The conventional core samples of the porous media were collected from Upper Assam oil reservoir from a depth of 3136–3439 m. The core samples were cut into plugs of 1.5 inch diameter, smoothened, end faced, cleaned by liquid–liquid extraction in Soxhlet apparatus by taking mixture of toluene and xylene in the ratio of 1:1 and ultrasonically and then dried in humidifier control oven. Effective porosities of the samples were measured in TPI 219 Teaching Helium Porosimeter and found to be around 25%. The average absolute permeability of the reservoir rock was around 70 md.
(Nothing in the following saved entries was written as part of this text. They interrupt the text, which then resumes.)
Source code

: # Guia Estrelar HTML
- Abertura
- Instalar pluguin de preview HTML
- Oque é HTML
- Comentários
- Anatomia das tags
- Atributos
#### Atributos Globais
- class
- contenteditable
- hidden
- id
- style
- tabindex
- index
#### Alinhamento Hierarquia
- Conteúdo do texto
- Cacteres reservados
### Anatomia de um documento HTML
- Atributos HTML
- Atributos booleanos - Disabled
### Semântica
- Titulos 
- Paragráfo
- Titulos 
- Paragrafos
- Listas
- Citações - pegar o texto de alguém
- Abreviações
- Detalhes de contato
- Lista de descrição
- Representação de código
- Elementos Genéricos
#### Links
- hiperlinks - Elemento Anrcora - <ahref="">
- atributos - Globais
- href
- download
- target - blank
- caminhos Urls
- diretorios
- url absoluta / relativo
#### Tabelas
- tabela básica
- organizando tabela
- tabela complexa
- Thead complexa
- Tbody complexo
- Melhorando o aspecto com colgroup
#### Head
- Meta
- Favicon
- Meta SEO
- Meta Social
XRD, SEM and thin slide analysis of the rock sample were done to find out the dominant clay present in the reservoir. It was found in both the XRD and SEM image (Figs. 1 and 2) that the dominant clay is smectite and kaolinite, which are anionic in nature. Therefore, the reservoir under study was anionic reservoir. On the other hand, the presence of quartz and feldspar was observed in thin slide analysis (Fig. 3). Due to quartz over growth, there will be reduction in volume of the pores and the throats; due to weathering of quartz, there will be accumulation of the weathered quartz particle in the reservoir fluids. If the particle size of the weathered particles is such that it is in motion with the reservoir fluids specially the displacing fluid then the viscosity of the displacing fluid is increased, thereby, decreasing the mobility ratio and enhancing the macroscopic sweep efficiency of the reservoir. If the particle size of the weathered quartz is larger enough to precipitate in the reservoir, it will be obstruction in the flow of fluids through the porous media, leading to the reduction in permeability and porosity of the porous media.
Fig. 1

XRD diffraction pattern of the powder reservoir rock sample

Fig. 2

SEM image of the rock sample

Fig. 3

Thin section images of sandstone showing the presence of Line contact in quartz

Experimental procedure

Equilibrium IFT measurements

IFT experiments were conducted in spinning drop tensiometer. The principle of spinning drop tensiometer is to determine the IFT between the lighter and the heavier phase (Gogoi 2011). The crude oil was injected by a needle in the aqueous phase of the capillary tube of Grace M6500. Due to the density difference, the oil drops is in the middle of capillary tube in horizontal position. In spinning drop tensiometer, the rotation takes place around “x” axis. The drop shape exhibits symmetry around axis “x”. The centrifugal acceleration is ω2y (ω is the rotational velocity), and it increases with the distance from the axis and is such that the natural gravity effect is negligible. Hence, the influence of the density difference between the two fluids increases with the distance from the axis and produces a pull of the interface toward the axis. These results in the elongation of the drop along the “x” axis, which is opposed by the interfacial tension that tends to minimize the surface area, i.e., to make the drop shape more spherical (Das and Gogoi 2015a, b).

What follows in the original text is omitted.